Given entries:
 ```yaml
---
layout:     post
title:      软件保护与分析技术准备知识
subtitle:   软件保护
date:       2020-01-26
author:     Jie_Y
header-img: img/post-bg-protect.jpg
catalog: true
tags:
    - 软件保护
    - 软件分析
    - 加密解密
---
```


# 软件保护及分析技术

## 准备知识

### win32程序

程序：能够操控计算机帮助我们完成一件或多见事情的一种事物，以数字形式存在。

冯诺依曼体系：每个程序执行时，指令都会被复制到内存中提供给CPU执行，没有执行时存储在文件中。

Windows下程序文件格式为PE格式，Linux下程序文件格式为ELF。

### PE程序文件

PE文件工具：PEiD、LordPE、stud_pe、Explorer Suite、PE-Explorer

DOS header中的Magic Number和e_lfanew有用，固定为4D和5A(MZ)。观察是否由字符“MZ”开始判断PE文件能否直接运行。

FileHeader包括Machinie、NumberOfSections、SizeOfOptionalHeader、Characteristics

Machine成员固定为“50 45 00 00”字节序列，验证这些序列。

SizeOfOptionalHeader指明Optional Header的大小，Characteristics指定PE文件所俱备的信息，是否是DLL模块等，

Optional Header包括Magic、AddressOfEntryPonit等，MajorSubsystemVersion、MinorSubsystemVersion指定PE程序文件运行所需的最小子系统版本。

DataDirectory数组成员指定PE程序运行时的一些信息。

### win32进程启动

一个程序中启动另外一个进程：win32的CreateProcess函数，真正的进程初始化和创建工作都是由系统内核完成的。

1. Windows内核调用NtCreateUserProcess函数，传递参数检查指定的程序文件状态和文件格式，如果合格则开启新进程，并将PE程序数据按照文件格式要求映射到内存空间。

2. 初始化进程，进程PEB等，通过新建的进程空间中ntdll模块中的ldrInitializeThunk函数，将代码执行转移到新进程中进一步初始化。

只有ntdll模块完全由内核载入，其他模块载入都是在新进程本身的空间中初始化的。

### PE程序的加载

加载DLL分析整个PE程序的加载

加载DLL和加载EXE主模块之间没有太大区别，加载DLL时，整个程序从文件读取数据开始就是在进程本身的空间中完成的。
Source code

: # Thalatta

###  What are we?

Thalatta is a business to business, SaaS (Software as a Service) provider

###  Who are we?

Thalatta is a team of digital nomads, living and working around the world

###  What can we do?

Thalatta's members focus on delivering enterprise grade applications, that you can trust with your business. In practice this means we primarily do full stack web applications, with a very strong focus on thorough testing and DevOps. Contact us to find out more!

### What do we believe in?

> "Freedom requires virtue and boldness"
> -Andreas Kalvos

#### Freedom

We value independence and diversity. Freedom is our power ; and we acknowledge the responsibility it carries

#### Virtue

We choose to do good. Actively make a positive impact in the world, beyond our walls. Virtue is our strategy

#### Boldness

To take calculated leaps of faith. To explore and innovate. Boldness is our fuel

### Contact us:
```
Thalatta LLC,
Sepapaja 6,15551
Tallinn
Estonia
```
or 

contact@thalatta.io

Directions:
Each record above needs to be reproduced exactly as written.

Output of the task:
 ```yaml
---
layout:     post
title:      软件保护与分析技术准备知识
subtitle:   软件保护
date:       2020-01-26
author:     Jie_Y
header-img: img/post-bg-protect.jpg
catalog: true
tags:
    - 软件保护
    - 软件分析
    - 加密解密
---
```


# 软件保护及分析技术

## 准备知识

### win32程序

程序：能够操控计算机帮助我们完成一件或多见事情的一种事物，以数字形式存在。

冯诺依曼体系：每个程序执行时，指令都会被复制到内存中提供给CPU执行，没有执行时存储在文件中。

Windows下程序文件格式为PE格式，Linux下程序文件格式为ELF。

### PE程序文件

PE文件工具：PEiD、LordPE、stud_pe、Explorer Suite、PE-Explorer

DOS header中的Magic Number和e_lfanew有用，固定为4D和5A(MZ)。观察是否由字符“MZ”开始判断PE文件能否直接运行。

FileHeader包括Machinie、NumberOfSections、SizeOfOptionalHeader、Characteristics

Machine成员固定为“50 45 00 00”字节序列，验证这些序列。

SizeOfOptionalHeader指明Optional Header的大小，Characteristics指定PE文件所俱备的信息，是否是DLL模块等，

Optional Header包括Magic、AddressOfEntryPonit等，MajorSubsystemVersion、MinorSubsystemVersion指定PE程序文件运行所需的最小子系统版本。

DataDirectory数组成员指定PE程序运行时的一些信息。

### win32进程启动

一个程序中启动另外一个进程：win32的CreateProcess函数，真正的进程初始化和创建工作都是由系统内核完成的。

1. Windows内核调用NtCreateUserProcess函数，传递参数检查指定的程序文件状态和文件格式，如果合格则开启新进程，并将PE程序数据按照文件格式要求映射到内存空间。

2. 初始化进程，进程PEB等，通过新建的进程空间中ntdll模块中的ldrInitializeThunk函数，将代码执行转移到新进程中进一步初始化。

只有ntdll模块完全由内核载入，其他模块载入都是在新进程本身的空间中初始化的。

### PE程序的加载

加载DLL分析整个PE程序的加载

加载DLL和加载EXE主模块之间没有太大区别，加载DLL时，整个程序从文件读取数据开始就是在进程本身的空间中完成的。
Source code

: # Thalatta

###  What are we?

Thalatta is a business to business, SaaS (Software as a Service) provider

###  Who are we?

Thalatta is a team of digital nomads, living and working around the world

###  What can we do?

Thalatta's members focus on delivering enterprise grade applications, that you can trust with your business. In practice this means we primarily do full stack web applications, with a very strong focus on thorough testing and DevOps. Contact us to find out more!

### What do we believe in?

> "Freedom requires virtue and boldness"
> -Andreas Kalvos

#### Freedom

We value independence and diversity. Freedom is our power ; and we acknowledge the responsibility it carries

#### Virtue

We choose to do good. Actively make a positive impact in the world, beyond our walls. Virtue is our strategy

#### Boldness

To take calculated leaps of faith. To explore and innovate. Boldness is our fuel

### Contact us:
```
Thalatta LLC,
Sepapaja 6,15551
Tallinn
Estonia
```
or 

contact@thalatta.io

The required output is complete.